Что это плещет, точно море своим прибоем?
Ах, да это публика. Снисходительная, добрая публика. Милая публика! Как она аплодирует! О, спасибо вам, спасибо, хорошие, славные люди!
Чья-то рука с силой поднимает меня с пола, и злое взбудораженное лицо Кремнева, игравшего ссыльного, наклоняется надо мной.
— Безобразие, — шипит он, — это не исполнение, это невесть что такое! Как можно так не управлять своими нервами. Да вы мне всю сцену испортили! Ни одной реплики не подали, как следует. Актриса тоже… и к чему, спрашивается, лезет на сцену эта молодежь?

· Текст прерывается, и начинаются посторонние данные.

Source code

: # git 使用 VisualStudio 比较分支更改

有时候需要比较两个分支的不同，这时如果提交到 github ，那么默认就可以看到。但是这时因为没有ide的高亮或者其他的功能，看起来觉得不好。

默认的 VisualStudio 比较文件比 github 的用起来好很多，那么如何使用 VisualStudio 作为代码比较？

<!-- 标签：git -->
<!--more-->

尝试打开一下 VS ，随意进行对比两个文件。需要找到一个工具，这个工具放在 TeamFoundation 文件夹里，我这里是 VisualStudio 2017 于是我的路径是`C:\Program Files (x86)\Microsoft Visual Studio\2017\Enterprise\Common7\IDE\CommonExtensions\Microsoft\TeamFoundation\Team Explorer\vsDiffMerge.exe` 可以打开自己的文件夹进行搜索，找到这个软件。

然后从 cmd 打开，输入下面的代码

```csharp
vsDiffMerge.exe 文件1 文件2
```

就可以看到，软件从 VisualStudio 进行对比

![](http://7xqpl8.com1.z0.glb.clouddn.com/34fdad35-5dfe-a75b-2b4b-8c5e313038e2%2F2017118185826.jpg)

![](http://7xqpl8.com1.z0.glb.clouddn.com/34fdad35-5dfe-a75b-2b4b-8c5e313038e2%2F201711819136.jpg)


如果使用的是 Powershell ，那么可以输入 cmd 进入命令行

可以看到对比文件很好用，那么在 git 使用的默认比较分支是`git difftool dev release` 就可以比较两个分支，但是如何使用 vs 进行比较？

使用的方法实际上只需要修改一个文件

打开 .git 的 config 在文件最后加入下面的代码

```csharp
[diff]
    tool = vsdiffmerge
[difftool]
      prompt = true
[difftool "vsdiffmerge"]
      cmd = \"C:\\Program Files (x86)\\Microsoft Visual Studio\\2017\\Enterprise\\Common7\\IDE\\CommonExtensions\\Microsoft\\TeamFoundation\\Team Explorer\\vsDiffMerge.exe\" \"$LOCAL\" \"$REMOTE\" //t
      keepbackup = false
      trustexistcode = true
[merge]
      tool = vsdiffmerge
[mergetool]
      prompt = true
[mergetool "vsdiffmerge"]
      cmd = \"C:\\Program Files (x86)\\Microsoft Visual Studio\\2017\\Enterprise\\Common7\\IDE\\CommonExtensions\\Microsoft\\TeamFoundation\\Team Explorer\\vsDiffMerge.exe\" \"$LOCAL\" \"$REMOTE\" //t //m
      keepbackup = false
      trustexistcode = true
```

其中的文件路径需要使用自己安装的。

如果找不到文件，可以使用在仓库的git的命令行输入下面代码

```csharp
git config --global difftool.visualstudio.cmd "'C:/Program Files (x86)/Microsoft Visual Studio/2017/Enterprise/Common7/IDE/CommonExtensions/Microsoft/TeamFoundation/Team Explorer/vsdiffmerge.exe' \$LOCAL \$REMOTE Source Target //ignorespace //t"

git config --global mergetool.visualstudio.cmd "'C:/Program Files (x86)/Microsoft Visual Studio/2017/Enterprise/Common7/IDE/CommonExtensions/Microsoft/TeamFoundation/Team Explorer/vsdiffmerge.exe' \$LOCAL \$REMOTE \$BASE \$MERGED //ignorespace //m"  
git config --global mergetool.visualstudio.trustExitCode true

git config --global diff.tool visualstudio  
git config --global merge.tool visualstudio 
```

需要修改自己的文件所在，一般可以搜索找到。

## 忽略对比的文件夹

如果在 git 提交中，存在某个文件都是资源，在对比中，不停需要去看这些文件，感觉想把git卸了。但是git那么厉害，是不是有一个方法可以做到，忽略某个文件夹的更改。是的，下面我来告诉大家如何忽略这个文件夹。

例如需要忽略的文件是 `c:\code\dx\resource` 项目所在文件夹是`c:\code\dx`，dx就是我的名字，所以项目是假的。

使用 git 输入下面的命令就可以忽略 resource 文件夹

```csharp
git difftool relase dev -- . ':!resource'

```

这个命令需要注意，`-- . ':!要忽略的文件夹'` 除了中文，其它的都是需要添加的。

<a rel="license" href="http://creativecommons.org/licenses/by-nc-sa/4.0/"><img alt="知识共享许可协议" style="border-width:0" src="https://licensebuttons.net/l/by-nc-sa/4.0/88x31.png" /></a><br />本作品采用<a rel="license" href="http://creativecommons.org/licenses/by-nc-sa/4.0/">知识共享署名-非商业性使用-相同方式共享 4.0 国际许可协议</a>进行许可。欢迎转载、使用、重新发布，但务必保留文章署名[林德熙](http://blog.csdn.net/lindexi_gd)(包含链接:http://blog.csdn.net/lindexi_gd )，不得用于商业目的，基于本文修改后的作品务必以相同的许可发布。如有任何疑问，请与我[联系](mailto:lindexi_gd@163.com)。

— Я провалила роль? — спрашиваю я. — Да?
— А вы как думали? — отвечает он.
— А зачем же они так аплодируют? — робко осведомляюсь я.
— Потому что ничего не понимают.
Должно быть, они, действительно, ничего не понимают, потому что аплодисменты переходят в отчаянный рокот. Только непосредственные люди умеют так восторгаться.
— Идите же, Лида. Вас вызывают.
— Чермилова! Кремнев! Кремнев! Чермилова! — гудит за рампой.
Занавес взвивается, и мы выходим.
Еще оглушительнее аплодисменты и крики…
Занавес опускается и снова поднимается.
После едва ли не десятого моего выхода к публике, кто-то хватает меня по дороге к сцене, обнимает и целует.
— Детка моя! Прекрасно! Какой подъем! — кричит панна Ванда.